Segment Start: DATA FOR REVIEW
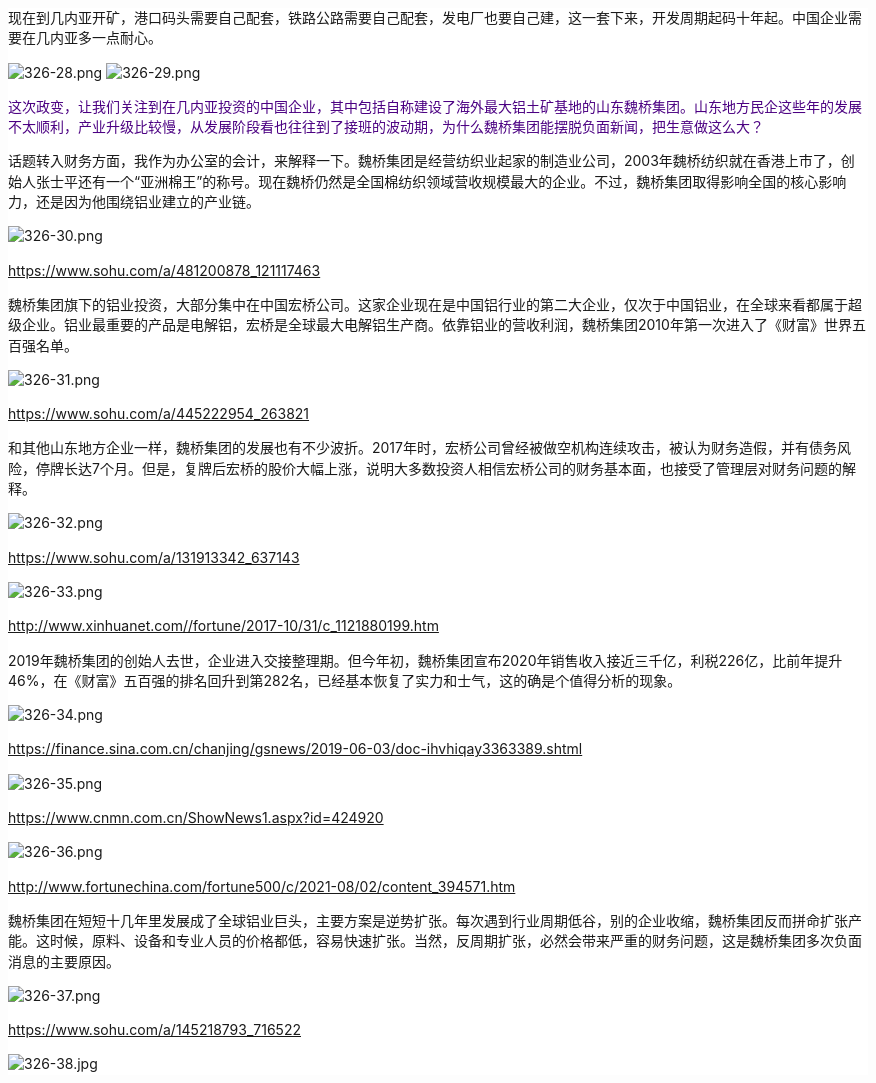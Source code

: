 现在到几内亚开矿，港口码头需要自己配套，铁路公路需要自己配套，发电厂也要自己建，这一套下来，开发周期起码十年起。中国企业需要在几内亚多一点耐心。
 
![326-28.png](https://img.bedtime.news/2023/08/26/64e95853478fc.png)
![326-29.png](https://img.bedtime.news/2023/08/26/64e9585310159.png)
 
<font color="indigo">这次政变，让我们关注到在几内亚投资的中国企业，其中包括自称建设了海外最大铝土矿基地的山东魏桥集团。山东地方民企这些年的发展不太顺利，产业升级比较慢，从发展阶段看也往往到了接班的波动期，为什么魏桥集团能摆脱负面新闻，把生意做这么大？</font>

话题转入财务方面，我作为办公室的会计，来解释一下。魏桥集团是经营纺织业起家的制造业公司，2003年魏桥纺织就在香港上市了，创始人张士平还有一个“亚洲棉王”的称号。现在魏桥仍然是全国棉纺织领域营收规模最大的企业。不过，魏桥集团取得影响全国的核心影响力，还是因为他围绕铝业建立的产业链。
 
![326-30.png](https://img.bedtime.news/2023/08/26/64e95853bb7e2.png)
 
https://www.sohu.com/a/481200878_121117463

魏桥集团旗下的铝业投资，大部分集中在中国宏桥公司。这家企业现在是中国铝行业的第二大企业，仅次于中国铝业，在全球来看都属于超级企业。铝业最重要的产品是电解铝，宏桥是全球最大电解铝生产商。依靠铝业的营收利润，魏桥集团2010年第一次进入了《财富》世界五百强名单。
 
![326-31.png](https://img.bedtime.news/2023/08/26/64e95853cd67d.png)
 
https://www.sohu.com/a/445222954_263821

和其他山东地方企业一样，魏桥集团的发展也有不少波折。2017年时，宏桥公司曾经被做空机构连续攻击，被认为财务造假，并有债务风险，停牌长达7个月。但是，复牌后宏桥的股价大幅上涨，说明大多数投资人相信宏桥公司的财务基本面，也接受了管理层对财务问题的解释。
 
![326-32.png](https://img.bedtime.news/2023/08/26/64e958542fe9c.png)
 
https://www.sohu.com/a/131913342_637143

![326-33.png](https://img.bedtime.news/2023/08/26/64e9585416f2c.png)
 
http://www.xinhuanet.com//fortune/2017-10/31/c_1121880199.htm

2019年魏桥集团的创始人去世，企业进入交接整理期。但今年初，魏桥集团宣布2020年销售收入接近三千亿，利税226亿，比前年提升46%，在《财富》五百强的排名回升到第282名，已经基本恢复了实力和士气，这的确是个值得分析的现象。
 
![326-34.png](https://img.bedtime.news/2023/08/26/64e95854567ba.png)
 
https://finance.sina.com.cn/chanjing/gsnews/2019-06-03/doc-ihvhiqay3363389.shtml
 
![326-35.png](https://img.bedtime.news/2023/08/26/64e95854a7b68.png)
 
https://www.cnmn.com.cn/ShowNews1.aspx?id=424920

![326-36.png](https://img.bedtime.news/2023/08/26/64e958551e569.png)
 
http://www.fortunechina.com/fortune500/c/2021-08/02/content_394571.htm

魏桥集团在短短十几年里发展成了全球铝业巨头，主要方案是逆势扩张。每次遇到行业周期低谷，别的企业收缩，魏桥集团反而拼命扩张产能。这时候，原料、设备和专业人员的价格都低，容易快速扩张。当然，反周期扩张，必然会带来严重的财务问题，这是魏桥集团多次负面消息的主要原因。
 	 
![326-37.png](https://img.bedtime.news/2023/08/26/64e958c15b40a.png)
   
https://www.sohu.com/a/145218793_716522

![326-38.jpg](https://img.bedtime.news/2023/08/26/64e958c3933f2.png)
Segment End: DATA FOR REVIEW
* [TASK] Show each line in the data where the string "sohu" appears.

* [RESPONSE BOX]
https://www.sohu.com/a/481200878_121117463
https://www.sohu.com/a/445222954_263821
https://www.sohu.com/a/131913342_637143
https://www.sohu.com/a/145218793_716522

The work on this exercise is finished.